Sanjay Popat, BSc, MBBS, FRCP, PhD, consultant medical oncologist, The Royal Marsden NHS Foundation Trust; professor, thoracic oncology, the Institute of Cancer Research, discusses data that have been reported with zongertinib (BI 1810631) in patients with HER2-mutated non–small cell lung cancer (NSCLC) and how these findings may affect clinical practice in the future.
Recent data with 2 leading HER2-targeted therapies for patients with HER2-mutated NSCLC highlight promising advancements in this treatment paradigm, Popat begins. One of the drugs, zongertinib, was evaluated in the phase 1 Beamion LUNG-1 trial (NCT04886804), whereas the second drug is earlier in development, he notes.
Zongertinib has been studied extensively across several Beamion LUNG-1 analyses in patients with previously treated metastatic NSCLC, Popat says. In cohort 1 of the trial, patients with pretreated NSCLC harboring a HER2 TKD mutation were randomly assigned to receive zongertinib at 120 mg (n = 75) or 240 mg (n = 57) daily. The drug exhibited robust efficacy, with an overall response rate (ORR) of 71% (95% CI, 60%-80%; P less than .0001) among patients who received the agent at 120 mg, he explains. Notably, zongertinib is active against the YVMA insertion mutation within HER2 exon 20, which is the most common HER2 mutation in this setting, he emphasizes.

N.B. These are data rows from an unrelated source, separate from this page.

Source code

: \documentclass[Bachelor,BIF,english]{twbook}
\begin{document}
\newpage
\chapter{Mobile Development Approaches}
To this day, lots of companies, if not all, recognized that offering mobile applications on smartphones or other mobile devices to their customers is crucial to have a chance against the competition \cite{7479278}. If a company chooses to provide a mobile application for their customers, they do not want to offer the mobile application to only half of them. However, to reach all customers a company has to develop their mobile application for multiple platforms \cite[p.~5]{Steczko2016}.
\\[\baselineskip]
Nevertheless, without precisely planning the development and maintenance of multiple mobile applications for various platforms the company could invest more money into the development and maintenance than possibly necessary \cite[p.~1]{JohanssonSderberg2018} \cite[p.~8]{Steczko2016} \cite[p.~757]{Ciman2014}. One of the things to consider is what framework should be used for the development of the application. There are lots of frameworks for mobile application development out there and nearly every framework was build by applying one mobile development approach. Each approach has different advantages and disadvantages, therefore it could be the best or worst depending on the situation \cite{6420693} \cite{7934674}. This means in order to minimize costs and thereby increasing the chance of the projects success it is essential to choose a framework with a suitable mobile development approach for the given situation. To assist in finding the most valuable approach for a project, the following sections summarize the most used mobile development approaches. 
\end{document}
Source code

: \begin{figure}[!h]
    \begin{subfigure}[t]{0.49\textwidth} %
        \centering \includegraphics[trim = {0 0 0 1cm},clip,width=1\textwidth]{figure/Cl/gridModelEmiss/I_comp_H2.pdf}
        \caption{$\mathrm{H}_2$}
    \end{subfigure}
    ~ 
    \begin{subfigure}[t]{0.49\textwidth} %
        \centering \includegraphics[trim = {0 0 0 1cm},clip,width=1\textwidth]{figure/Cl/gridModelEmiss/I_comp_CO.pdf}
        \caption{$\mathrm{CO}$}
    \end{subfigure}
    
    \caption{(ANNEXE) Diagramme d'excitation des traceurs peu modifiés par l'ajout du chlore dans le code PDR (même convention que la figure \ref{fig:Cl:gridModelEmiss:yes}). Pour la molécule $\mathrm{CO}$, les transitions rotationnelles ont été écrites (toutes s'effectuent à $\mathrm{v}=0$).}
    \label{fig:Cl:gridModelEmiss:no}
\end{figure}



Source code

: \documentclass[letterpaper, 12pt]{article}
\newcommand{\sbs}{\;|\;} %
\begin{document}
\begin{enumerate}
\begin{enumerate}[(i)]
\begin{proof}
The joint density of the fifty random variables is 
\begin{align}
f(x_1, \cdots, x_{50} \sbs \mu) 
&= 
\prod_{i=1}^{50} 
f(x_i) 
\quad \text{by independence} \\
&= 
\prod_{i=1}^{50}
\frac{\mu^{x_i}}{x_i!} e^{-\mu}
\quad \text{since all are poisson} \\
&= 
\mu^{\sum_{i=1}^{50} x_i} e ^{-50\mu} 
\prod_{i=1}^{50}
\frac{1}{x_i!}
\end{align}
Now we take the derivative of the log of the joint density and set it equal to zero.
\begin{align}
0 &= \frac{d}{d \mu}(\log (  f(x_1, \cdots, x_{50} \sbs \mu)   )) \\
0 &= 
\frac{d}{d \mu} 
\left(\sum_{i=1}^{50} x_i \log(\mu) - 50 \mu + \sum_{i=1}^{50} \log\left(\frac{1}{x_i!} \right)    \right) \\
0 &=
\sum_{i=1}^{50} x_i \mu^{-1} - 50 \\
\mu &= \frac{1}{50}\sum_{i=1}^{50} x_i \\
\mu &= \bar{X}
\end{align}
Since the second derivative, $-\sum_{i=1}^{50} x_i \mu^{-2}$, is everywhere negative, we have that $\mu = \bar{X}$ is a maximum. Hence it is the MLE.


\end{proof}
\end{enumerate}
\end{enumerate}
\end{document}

HER2 mutations are relatively rare in NSCLC, and the YVMA insertion mutation presents a diagnostic challenge due to its variable nomenclature on mutation reports, he cautions. Furthermore, the agent demonstrated central nervous system activity among evaluable patients at the 120-mg dose (n = 27), generating an intracranial ORR of 33% (95% CI, 19%-52%).
The safety profile of zongertinib is favorable, he adds. In Beamion LUNG-1, 5% of patients required dose reductions. Since zongertinib was designed to target HER2, it has minimal off-target effects on EGFR, resulting in low rates of EGFR-associated toxicities like diarrhea and skin toxicity, Popat concludes.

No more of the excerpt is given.